* Task data
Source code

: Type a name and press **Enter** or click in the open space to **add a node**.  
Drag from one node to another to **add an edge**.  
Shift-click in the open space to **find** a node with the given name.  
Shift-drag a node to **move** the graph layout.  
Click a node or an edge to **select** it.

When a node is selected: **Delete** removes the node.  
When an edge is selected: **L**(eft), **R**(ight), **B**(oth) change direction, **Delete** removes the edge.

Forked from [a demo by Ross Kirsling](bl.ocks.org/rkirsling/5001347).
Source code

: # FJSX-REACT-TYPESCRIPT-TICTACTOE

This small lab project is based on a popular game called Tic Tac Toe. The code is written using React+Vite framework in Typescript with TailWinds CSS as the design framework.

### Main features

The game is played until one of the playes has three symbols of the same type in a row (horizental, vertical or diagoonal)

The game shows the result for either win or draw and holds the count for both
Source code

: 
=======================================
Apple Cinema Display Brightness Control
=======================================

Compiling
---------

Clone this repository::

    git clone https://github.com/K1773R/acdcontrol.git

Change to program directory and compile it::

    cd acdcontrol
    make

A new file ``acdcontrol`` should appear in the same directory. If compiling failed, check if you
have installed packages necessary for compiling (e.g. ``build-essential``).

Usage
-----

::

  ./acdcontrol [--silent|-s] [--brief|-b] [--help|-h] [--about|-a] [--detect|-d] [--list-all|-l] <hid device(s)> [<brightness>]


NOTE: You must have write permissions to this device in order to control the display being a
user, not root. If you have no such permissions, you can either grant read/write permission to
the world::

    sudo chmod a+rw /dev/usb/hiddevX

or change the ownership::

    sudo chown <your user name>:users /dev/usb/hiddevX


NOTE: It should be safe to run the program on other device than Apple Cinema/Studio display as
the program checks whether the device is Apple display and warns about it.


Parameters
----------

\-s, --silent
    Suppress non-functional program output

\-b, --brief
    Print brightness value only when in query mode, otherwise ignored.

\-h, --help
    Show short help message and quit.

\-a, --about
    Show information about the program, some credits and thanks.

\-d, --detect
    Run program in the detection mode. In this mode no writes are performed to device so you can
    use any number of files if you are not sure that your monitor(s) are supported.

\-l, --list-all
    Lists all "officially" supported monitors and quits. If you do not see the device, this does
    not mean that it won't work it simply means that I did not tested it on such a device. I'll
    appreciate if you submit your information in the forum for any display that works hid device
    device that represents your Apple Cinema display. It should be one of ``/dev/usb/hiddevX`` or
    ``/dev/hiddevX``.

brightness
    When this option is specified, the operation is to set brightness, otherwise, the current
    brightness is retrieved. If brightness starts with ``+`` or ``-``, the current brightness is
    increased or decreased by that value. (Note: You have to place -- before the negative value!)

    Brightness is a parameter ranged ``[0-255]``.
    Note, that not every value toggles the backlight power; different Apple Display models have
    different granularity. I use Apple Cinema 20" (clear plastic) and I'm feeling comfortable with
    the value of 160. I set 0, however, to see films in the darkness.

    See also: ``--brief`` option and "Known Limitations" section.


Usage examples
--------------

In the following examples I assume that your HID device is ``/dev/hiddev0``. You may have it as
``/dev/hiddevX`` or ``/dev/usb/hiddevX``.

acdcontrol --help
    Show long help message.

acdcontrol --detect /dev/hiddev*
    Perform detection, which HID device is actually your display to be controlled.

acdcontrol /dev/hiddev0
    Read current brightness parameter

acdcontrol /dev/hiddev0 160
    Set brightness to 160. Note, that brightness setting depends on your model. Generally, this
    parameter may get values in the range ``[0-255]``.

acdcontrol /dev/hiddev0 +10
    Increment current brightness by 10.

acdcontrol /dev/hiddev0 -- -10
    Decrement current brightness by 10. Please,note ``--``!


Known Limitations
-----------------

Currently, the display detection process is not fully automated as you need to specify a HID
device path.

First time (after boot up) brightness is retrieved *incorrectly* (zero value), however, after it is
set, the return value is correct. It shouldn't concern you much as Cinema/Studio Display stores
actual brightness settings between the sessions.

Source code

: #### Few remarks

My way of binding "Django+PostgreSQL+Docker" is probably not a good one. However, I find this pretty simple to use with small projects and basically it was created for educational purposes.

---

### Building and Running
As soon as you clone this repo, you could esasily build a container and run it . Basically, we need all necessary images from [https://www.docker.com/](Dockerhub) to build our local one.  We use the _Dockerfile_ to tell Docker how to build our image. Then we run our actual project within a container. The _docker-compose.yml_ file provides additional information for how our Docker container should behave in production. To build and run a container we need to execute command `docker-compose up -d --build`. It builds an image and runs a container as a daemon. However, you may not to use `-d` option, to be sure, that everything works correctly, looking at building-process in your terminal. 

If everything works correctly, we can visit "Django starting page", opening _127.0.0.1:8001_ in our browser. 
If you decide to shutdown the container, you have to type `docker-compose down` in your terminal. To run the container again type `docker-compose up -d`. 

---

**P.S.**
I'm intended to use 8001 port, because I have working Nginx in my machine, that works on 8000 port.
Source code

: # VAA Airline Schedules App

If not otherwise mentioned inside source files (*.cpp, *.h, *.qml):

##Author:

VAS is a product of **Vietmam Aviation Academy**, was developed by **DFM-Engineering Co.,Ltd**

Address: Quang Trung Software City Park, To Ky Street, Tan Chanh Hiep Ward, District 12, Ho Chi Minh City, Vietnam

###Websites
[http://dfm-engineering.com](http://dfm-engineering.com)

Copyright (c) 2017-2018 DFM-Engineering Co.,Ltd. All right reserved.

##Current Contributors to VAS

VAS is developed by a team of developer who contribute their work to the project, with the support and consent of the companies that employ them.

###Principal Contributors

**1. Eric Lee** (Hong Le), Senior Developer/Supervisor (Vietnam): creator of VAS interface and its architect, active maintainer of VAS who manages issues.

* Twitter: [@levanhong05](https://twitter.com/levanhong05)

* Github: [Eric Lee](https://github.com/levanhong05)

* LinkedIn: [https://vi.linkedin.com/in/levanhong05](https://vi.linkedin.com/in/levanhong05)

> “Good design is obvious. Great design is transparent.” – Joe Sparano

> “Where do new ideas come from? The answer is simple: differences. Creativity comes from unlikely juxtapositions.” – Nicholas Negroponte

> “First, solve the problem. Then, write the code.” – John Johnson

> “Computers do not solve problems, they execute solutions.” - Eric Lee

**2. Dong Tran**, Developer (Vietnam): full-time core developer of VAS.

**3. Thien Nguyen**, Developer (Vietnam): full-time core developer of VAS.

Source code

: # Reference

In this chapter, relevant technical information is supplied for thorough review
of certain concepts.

* What to do
Copy out the material, keeping every line exactly as it is.

* Task output
Source code

: Type a name and press **Enter** or click in the open space to **add a node**.  
Drag from one node to another to **add an edge**.  
Shift-click in the open space to **find** a node with the given name.  
Shift-drag a node to **move** the graph layout.  
Click a node or an edge to **select** it.

When a node is selected: **Delete** removes the node.  
When an edge is selected: **L**(eft), **R**(ight), **B**(oth) change direction, **Delete** removes the edge.

Forked from [a demo by Ross Kirsling](bl.ocks.org/rkirsling/5001347).
Source code

: # FJSX-REACT-TYPESCRIPT-TICTACTOE

This small lab project is based on a popular game called Tic Tac Toe. The code is written using React+Vite framework in Typescript with TailWinds CSS as the design framework.

### Main features

The game is played until one of the playes has three symbols of the same type in a row (horizental, vertical or diagoonal)

The game shows the result for either win or draw and holds the count for both
Source code

: 
=======================================
Apple Cinema Display Brightness Control
=======================================

Compiling
---------

Clone this repository::

    git clone https://github.com/K1773R/acdcontrol.git

Change to program directory and compile it::

    cd acdcontrol
    make

A new file ``acdcontrol`` should appear in the same directory. If compiling failed, check if you
have installed packages necessary for compiling (e.g. ``build-essential``).

Usage
-----

::

  ./acdcontrol [--silent|-s] [--brief|-b] [--help|-h] [--about|-a] [--detect|-d] [--list-all|-l] <hid device(s)> [<brightness>]


NOTE: You must have write permissions to this device in order to control the display being a
user, not root. If you have no such permissions, you can either grant read/write permission to
the world::

    sudo chmod a+rw /dev/usb/hiddevX

or change the ownership::

    sudo chown <your user name>:users /dev/usb/hiddevX


NOTE: It should be safe to run the program on other device than Apple Cinema/Studio display as
the program checks whether the device is Apple display and warns about it.


Parameters
----------

\-s, --silent
    Suppress non-functional program output

\-b, --brief
    Print brightness value only when in query mode, otherwise ignored.

\-h, --help
    Show short help message and quit.

\-a, --about
    Show information about the program, some credits and thanks.

\-d, --detect
    Run program in the detection mode. In this mode no writes are performed to device so you can
    use any number of files if you are not sure that your monitor(s) are supported.

\-l, --list-all
    Lists all "officially" supported monitors and quits. If you do not see the device, this does
    not mean that it won't work it simply means that I did not tested it on such a device. I'll
    appreciate if you submit your information in the forum for any display that works hid device
    device that represents your Apple Cinema display. It should be one of ``/dev/usb/hiddevX`` or
    ``/dev/hiddevX``.

brightness
    When this option is specified, the operation is to set brightness, otherwise, the current
    brightness is retrieved. If brightness starts with ``+`` or ``-``, the current brightness is
    increased or decreased by that value. (Note: You have to place -- before the negative value!)

    Brightness is a parameter ranged ``[0-255]``.
    Note, that not every value toggles the backlight power; different Apple Display models have
    different granularity. I use Apple Cinema 20" (clear plastic) and I'm feeling comfortable with
    the value of 160. I set 0, however, to see films in the darkness.

    See also: ``--brief`` option and "Known Limitations" section.


Usage examples
--------------

In the following examples I assume that your HID device is ``/dev/hiddev0``. You may have it as
``/dev/hiddevX`` or ``/dev/usb/hiddevX``.

acdcontrol --help
    Show long help message.

acdcontrol --detect /dev/hiddev*
    Perform detection, which HID device is actually your display to be controlled.

acdcontrol /dev/hiddev0
    Read current brightness parameter

acdcontrol /dev/hiddev0 160
    Set brightness to 160. Note, that brightness setting depends on your model. Generally, this
    parameter may get values in the range ``[0-255]``.

acdcontrol /dev/hiddev0 +10
    Increment current brightness by 10.

acdcontrol /dev/hiddev0 -- -10
    Decrement current brightness by 10. Please,note ``--``!


Known Limitations
-----------------

Currently, the display detection process is not fully automated as you need to specify a HID
device path.

First time (after boot up) brightness is retrieved *incorrectly* (zero value), however, after it is
set, the return value is correct. It shouldn't concern you much as Cinema/Studio Display stores
actual brightness settings between the sessions.

Source code

: #### Few remarks

My way of binding "Django+PostgreSQL+Docker" is probably not a good one. However, I find this pretty simple to use with small projects and basically it was created for educational purposes.

---

### Building and Running
As soon as you clone this repo, you could esasily build a container and run it . Basically, we need all necessary images from [https://www.docker.com/](Dockerhub) to build our local one.  We use the _Dockerfile_ to tell Docker how to build our image. Then we run our actual project within a container. The _docker-compose.yml_ file provides additional information for how our Docker container should behave in production. To build and run a container we need to execute command `docker-compose up -d --build`. It builds an image and runs a container as a daemon. However, you may not to use `-d` option, to be sure, that everything works correctly, looking at building-process in your terminal. 

If everything works correctly, we can visit "Django starting page", opening _127.0.0.1:8001_ in our browser. 
If you decide to shutdown the container, you have to type `docker-compose down` in your terminal. To run the container again type `docker-compose up -d`. 

---

**P.S.**
I'm intended to use 8001 port, because I have working Nginx in my machine, that works on 8000 port.
Source code

: # VAA Airline Schedules App

If not otherwise mentioned inside source files (*.cpp, *.h, *.qml):

##Author:

VAS is a product of **Vietmam Aviation Academy**, was developed by **DFM-Engineering Co.,Ltd**

Address: Quang Trung Software City Park, To Ky Street, Tan Chanh Hiep Ward, District 12, Ho Chi Minh City, Vietnam

###Websites
[http://dfm-engineering.com](http://dfm-engineering.com)

Copyright (c) 2017-2018 DFM-Engineering Co.,Ltd. All right reserved.

##Current Contributors to VAS

VAS is developed by a team of developer who contribute their work to the project, with the support and consent of the companies that employ them.

###Principal Contributors

**1. Eric Lee** (Hong Le), Senior Developer/Supervisor (Vietnam): creator of VAS interface and its architect, active maintainer of VAS who manages issues.

* Twitter: [@levanhong05](https://twitter.com/levanhong05)

* Github: [Eric Lee](https://github.com/levanhong05)

* LinkedIn: [https://vi.linkedin.com/in/levanhong05](https://vi.linkedin.com/in/levanhong05)

> “Good design is obvious. Great design is transparent.” – Joe Sparano

> “Where do new ideas come from? The answer is simple: differences. Creativity comes from unlikely juxtapositions.” – Nicholas Negroponte

> “First, solve the problem. Then, write the code.” – John Johnson

> “Computers do not solve problems, they execute solutions.” - Eric Lee

**2. Dong Tran**, Developer (Vietnam): full-time core developer of VAS.

**3. Thien Nguyen**, Developer (Vietnam): full-time core developer of VAS.

Source code

: # Reference

In this chapter, relevant technical information is supplied for thorough review
of certain concepts.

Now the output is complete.